Dr. Anthony Geraci relaxes on the deck of his Canandaigua home. Geraci was diagnosed with Parkinson's disease in 2008 at the age of 48. MELODY BURRI/MESSENGER POST MEDIA
Jul. 28, 2016
CANANDAIGUA — For more than two decades, Dr. Anthony Geraci has cared for hundreds of patients in medical crisis. Now his main job, he said, is embracing life and “living well today” while navigating Parkinson’s disease.
Dr. Anthony Geraci, left, bikes with a friend in 2012 to raise money for the Davis Phinney Foundation. PHOTO PROVIDED
His journey has inspired others with Parkinson's, and has prompted a six-day, 411-mile bike ride fundraiser around all 11 Finger Lakes by his daughter, Lis Geraci, and friend, Devan Mizzoni from Aug. 13 through Aug. 19.
Lis Geraci, left, Dr. Anthony Geraci's daughter, and Devan Mizzoni rode around Canandaigua Lake in summer 2014, and were excited to wear their Davis Phinney Foundation cycling kits on the ride. This shot was taken from West Lake Road. They plan to ride around 11 Finger Lakes next month.

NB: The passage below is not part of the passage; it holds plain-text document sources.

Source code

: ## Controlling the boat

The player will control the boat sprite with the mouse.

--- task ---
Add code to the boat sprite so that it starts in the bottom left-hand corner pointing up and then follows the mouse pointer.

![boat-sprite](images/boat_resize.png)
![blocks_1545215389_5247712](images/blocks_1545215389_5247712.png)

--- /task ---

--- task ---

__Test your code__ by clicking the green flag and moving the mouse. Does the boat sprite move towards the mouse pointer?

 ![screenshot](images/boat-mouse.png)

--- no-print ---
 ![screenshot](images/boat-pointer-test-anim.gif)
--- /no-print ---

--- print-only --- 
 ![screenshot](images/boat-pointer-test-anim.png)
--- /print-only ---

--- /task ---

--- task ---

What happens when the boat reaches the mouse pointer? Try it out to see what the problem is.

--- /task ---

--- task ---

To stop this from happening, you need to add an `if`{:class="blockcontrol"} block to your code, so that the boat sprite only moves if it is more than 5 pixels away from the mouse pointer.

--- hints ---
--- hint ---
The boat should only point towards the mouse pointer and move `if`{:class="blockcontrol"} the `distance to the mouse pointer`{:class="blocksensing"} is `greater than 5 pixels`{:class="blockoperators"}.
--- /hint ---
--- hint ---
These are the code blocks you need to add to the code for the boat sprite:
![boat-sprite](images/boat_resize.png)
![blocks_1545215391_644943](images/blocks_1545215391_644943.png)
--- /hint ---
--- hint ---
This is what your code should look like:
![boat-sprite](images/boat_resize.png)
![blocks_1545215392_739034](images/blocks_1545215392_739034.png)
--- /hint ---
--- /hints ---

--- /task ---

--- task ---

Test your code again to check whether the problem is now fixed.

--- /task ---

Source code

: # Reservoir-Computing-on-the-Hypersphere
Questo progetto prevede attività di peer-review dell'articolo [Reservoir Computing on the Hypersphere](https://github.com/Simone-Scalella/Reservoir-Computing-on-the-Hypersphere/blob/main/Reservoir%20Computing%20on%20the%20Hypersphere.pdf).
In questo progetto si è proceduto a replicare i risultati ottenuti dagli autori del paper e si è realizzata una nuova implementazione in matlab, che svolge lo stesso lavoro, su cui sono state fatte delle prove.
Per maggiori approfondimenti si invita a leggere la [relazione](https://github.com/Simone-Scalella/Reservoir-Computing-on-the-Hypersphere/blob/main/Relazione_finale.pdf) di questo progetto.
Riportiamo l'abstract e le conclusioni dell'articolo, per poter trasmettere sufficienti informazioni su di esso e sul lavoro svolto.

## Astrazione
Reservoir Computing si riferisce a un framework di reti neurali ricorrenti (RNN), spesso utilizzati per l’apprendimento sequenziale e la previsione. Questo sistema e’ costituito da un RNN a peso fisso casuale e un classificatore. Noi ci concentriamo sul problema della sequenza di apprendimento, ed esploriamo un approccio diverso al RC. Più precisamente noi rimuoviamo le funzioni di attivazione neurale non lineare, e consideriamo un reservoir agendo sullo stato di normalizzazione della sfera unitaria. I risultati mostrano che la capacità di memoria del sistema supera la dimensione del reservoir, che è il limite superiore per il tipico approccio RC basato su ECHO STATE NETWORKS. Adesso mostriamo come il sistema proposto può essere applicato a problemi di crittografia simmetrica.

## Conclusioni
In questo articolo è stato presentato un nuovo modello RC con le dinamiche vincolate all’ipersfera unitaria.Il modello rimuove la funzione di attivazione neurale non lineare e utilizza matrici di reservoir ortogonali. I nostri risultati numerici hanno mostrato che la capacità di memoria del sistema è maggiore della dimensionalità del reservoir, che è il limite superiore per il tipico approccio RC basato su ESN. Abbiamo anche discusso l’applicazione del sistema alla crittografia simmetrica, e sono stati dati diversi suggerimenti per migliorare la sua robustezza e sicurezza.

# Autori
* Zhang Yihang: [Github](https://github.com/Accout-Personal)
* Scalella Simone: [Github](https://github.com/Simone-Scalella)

PHOTO PROVIDED BY LIS GERACI
Geraci, the former chief of Emergency Medicine at Thompson Health in Canandaigua, was diagnosed in 2008 at age 48. While he's been living with PD for eight years, he's been unable to work for five years.
“For 25 to 30 years my work was my identity, and all of a sudden it wasn’t there,” said Geraci. “One day I was employed full-time and working about 60 hours a week. The next day I was out on complete disability, and I remained there until six months later when I had to leave my job.”
Almost overnight, the organizer, strategist, problem-solver and lover of schedule and structure was catapulted into a life of consistent unpredictability.
“I’ve had to learn to give up the notion that I’m an important physician to my patients,” he said. “It was a tough, stressful life, but it was so gratifying. All of a sudden that was gone.”
Now on a bad day, Geraci said he can barely get out of bed, and has to pack essential activities into the two or three “good” hours he has that day.
On good days, he enjoys six to eight hours of higher functioning productivity. But even so, when 8:30 p.m. hits, his day is over.
Parkinson’s causes tremor, and the medicine to combat tremor causes involuntary muscle contractions like twitching, or dropping or flinging whatever’s in hand.
Baking is a particular challenge, Geraci laughs, because of the flour that’s inevitably flung on the floor. And because the fine and large motor skills needed to sweep up just aren’t there.
Texting with his daughters is also an adventure, Geraci said. Clumsy typing skills, worsened by tremulous hands and random auto-corrections leads to some entertaining exchanges, including “inappropriately voracious” use of emoticons, he said.
Still, Geraci bakes, texts and paints, and on a good day, drives his car — when his level of dopamine, which sends messages to the brain to control movement and coordination, allows.
Not surprisingly, Geraci describes life with Parkinson’s as “difficult.”
“In so many ways, movement is a sign of life,” said Geraci. “So when your body doesn’t make enough dopamine and you can’t move normally, you and others might start to wonder if indeed you are still alive.”